* What this task involves:
Read through the data and report every line in which the word "status" occurs.

━━━ Entries shown

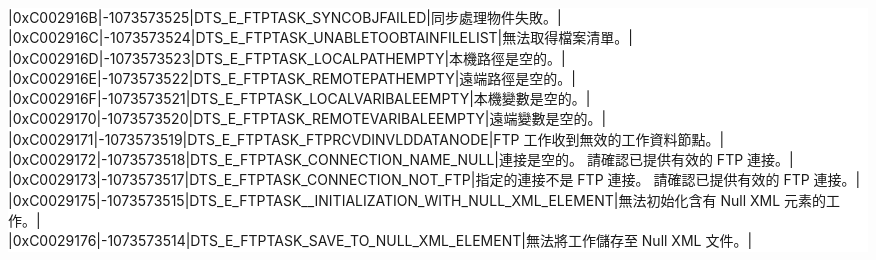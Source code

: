 |0xC002916B|-1073573525|DTS_E_FTPTASK_SYNCOBJFAILED|同步處理物件失敗。|  
|0xC002916C|-1073573524|DTS_E_FTPTASK_UNABLETOOBTAINFILELIST|無法取得檔案清單。|  
|0xC002916D|-1073573523|DTS_E_FTPTASK_LOCALPATHEMPTY|本機路徑是空的。|  
|0xC002916E|-1073573522|DTS_E_FTPTASK_REMOTEPATHEMPTY|遠端路徑是空的。|  
|0xC002916F|-1073573521|DTS_E_FTPTASK_LOCALVARIBALEEMPTY|本機變數是空的。|  
|0xC0029170|-1073573520|DTS_E_FTPTASK_REMOTEVARIBALEEMPTY|遠端變數是空的。|  
|0xC0029171|-1073573519|DTS_E_FTPTASK_FTPRCVDINVLDDATANODE|FTP 工作收到無效的工作資料節點。|  
|0xC0029172|-1073573518|DTS_E_FTPTASK_CONNECTION_NAME_NULL|連接是空的。 請確認已提供有效的 FTP 連接。|  
|0xC0029173|-1073573517|DTS_E_FTPTASK_CONNECTION_NOT_FTP|指定的連接不是 FTP 連接。 請確認已提供有效的 FTP 連接。|  
|0xC0029175|-1073573515|DTS_E_FTPTASK__INITIALIZATION_WITH_NULL_XML_ELEMENT|無法初始化含有 Null XML 元素的工作。|  
|0xC0029176|-1073573514|DTS_E_FTPTASK_SAVE_TO_NULL_XML_ELEMENT|無法將工作儲存至 Null XML 文件。|  
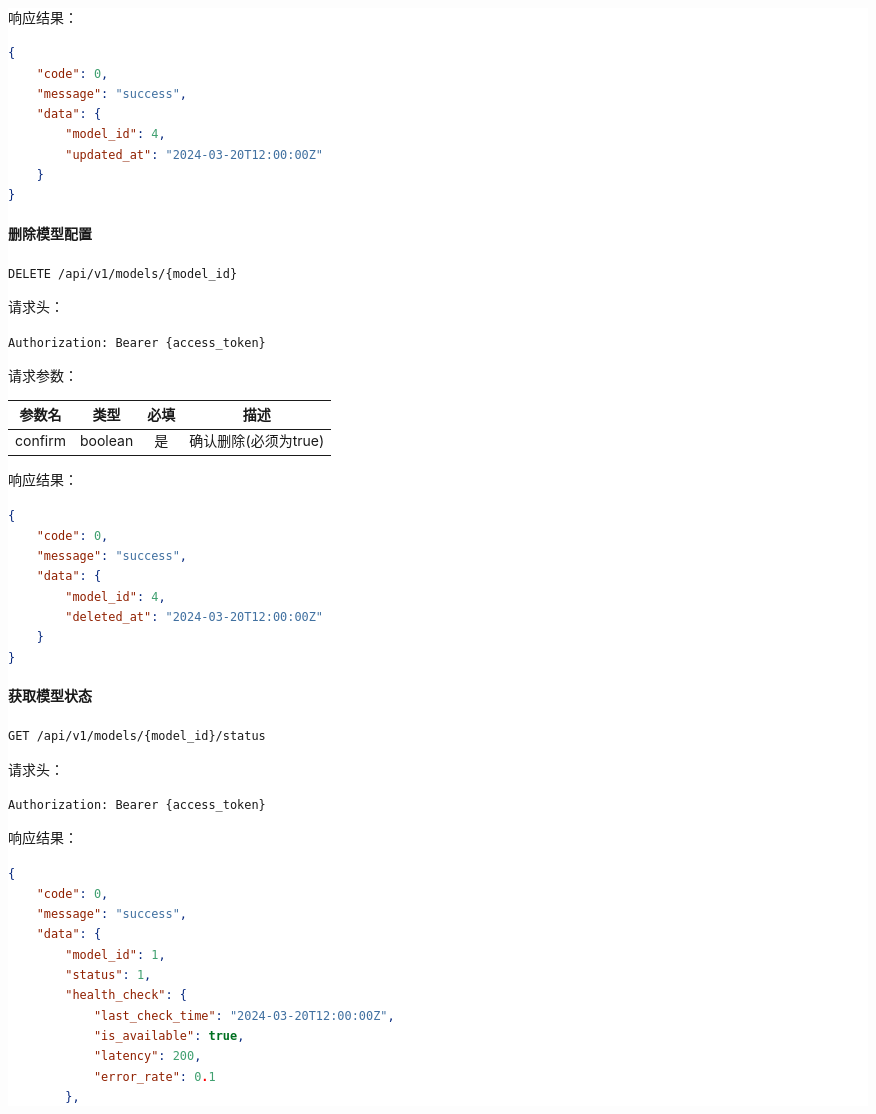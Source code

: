 响应结果：

```json
{
    "code": 0,
    "message": "success",
    "data": {
        "model_id": 4,
        "updated_at": "2024-03-20T12:00:00Z"
    }
}
```

#### 删除模型配置

```http
DELETE /api/v1/models/{model_id}
```

请求头：

```http
Authorization: Bearer {access_token}
```

请求参数：

| 参数名 | 类型 | 必填 | 描述 |
|--------|------|:----:|------|
| confirm | boolean | 是 | 确认删除(必须为true) |

响应结果：

```json
{
    "code": 0,
    "message": "success",
    "data": {
        "model_id": 4,
        "deleted_at": "2024-03-20T12:00:00Z"
    }
}
```

#### 获取模型状态

```http
GET /api/v1/models/{model_id}/status
```

请求头：

```http
Authorization: Bearer {access_token}
```

响应结果：

```json
{
    "code": 0,
    "message": "success",
    "data": {
        "model_id": 1,
        "status": 1,
        "health_check": {
            "last_check_time": "2024-03-20T12:00:00Z",
            "is_available": true,
            "latency": 200,
            "error_rate": 0.1
        },
```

━━━━━━

* Output of the exercise:
GET /api/v1/models/{model_id}/status
        "status": 1,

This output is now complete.